■ RECORD EXCERPTS ■
*** Block opens ***
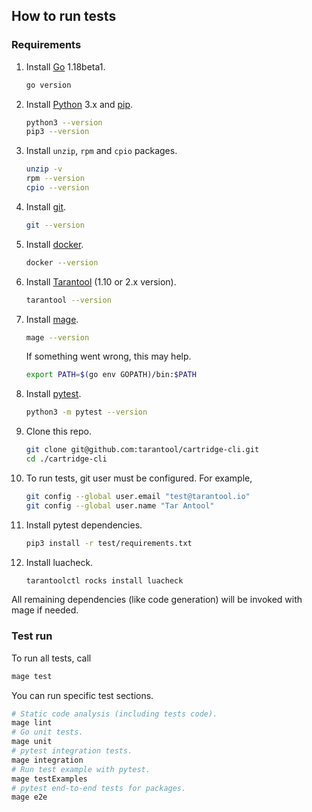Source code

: ## How to run tests

### Requirements

1. Install [Go](https://go.dev/doc/install) 1.18beta1.
   ```bash
   go version
   ```

2. Install [Python](https://www.python.org/downloads/) 3.x and [pip](https://pypi.org/project/pip/).
   ```bash
   python3 --version
   pip3 --version
   ```

3. Install `unzip`, `rpm` and `cpio` packages.
   ```bash
   unzip -v
   rpm --version
   cpio --version
   ```
   
4. Install [git](https://git-scm.com/downloads).
   ```bash
   git --version
   ```
      
5. Install [docker](https://www.docker.com/get-started).
   ```bash
   docker --version
   ```
    
6. Install [Tarantool](https://www.tarantool.io/en/download/os-installation/) (1.10 or 2.x version).
   ```bash
   tarantool --version
   ```

7. Install [mage](https://github.com/magefile/mage).
   ```bash
   mage --version
   ```
   If something went wrong, this may help.
   ```bash
   export PATH=$(go env GOPATH)/bin:$PATH
   ```
     
8. Install [pytest](https://docs.pytest.org/en/6.2.x/getting-started.html).
   ```bash
   python3 -m pytest --version
   ```

9. Clone this repo.
   ```bash
   git clone git@github.com:tarantool/cartridge-cli.git
   cd ./cartridge-cli
   ```
   
10. To run tests, git user must be configured. For example,
    ```bash
    git config --global user.email "test@tarantool.io"
    git config --global user.name "Tar Antool"
    ```
   
11. Install pytest dependencies.
    ```bash
    pip3 install -r test/requirements.txt
    ```
    
12. Install luacheck.
    ```bash
    tarantoolctl rocks install luacheck
    ```

All remaining dependencies (like code generation) will be invoked with mage if needed.

### Test run

To run all tests, call
```bash
mage test
```

You can run specific test sections.
```bash
# Static code analysis (including tests code).
mage lint
# Go unit tests.
mage unit
# pytest integration tests.
mage integration
# Run test example with pytest.
mage testExamples
# pytest end-to-end tests for packages.
mage e2e
```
*** Block closes ***
■ INSTRUCTIONS FOR THE TASK ■
Transcribe the listing word for word, but keep its pictures out of the copy.

■ EXERCISE RESPONSE ■
Source code

: ## How to run tests

### Requirements

1. Install [Go](https://go.dev/doc/install) 1.18beta1.
   ```bash
   go version
   ```

2. Install [Python](https://www.python.org/downloads/) 3.x and [pip](https://pypi.org/project/pip/).
   ```bash
   python3 --version
   pip3 --version
   ```

3. Install `unzip`, `rpm` and `cpio` packages.
   ```bash
   unzip -v
   rpm --version
   cpio --version
   ```
   
4. Install [git](https://git-scm.com/downloads).
   ```bash
   git --version
   ```
      
5. Install [docker](https://www.docker.com/get-started).
   ```bash
   docker --version
   ```
    
6. Install [Tarantool](https://www.tarantool.io/en/download/os-installation/) (1.10 or 2.x version).
   ```bash
   tarantool --version
   ```

7. Install [mage](https://github.com/magefile/mage).
   ```bash
   mage --version
   ```
   If something went wrong, this may help.
   ```bash
   export PATH=$(go env GOPATH)/bin:$PATH
   ```
     
8. Install [pytest](https://docs.pytest.org/en/6.2.x/getting-started.html).
   ```bash
   python3 -m pytest --version
   ```

9. Clone this repo.
   ```bash
   git clone git@github.com:tarantool/cartridge-cli.git
   cd ./cartridge-cli
   ```
   
10. To run tests, git user must be configured. For example,
    ```bash
    git config --global user.email "test@tarantool.io"
    git config --global user.name "Tar Antool"
    ```
   
11. Install pytest dependencies.
    ```bash
    pip3 install -r test/requirements.txt
    ```
    
12. Install luacheck.
    ```bash
    tarantoolctl rocks install luacheck
    ```

All remaining dependencies (like code generation) will be invoked with mage if needed.

### Test run

To run all tests, call
```bash
mage test
```

You can run specific test sections.
```bash
# Static code analysis (including tests code).
mage lint
# Go unit tests.
mage unit
# pytest integration tests.
mage integration
# Run test example with pytest.
mage testExamples
# pytest end-to-end tests for packages.
mage e2e
```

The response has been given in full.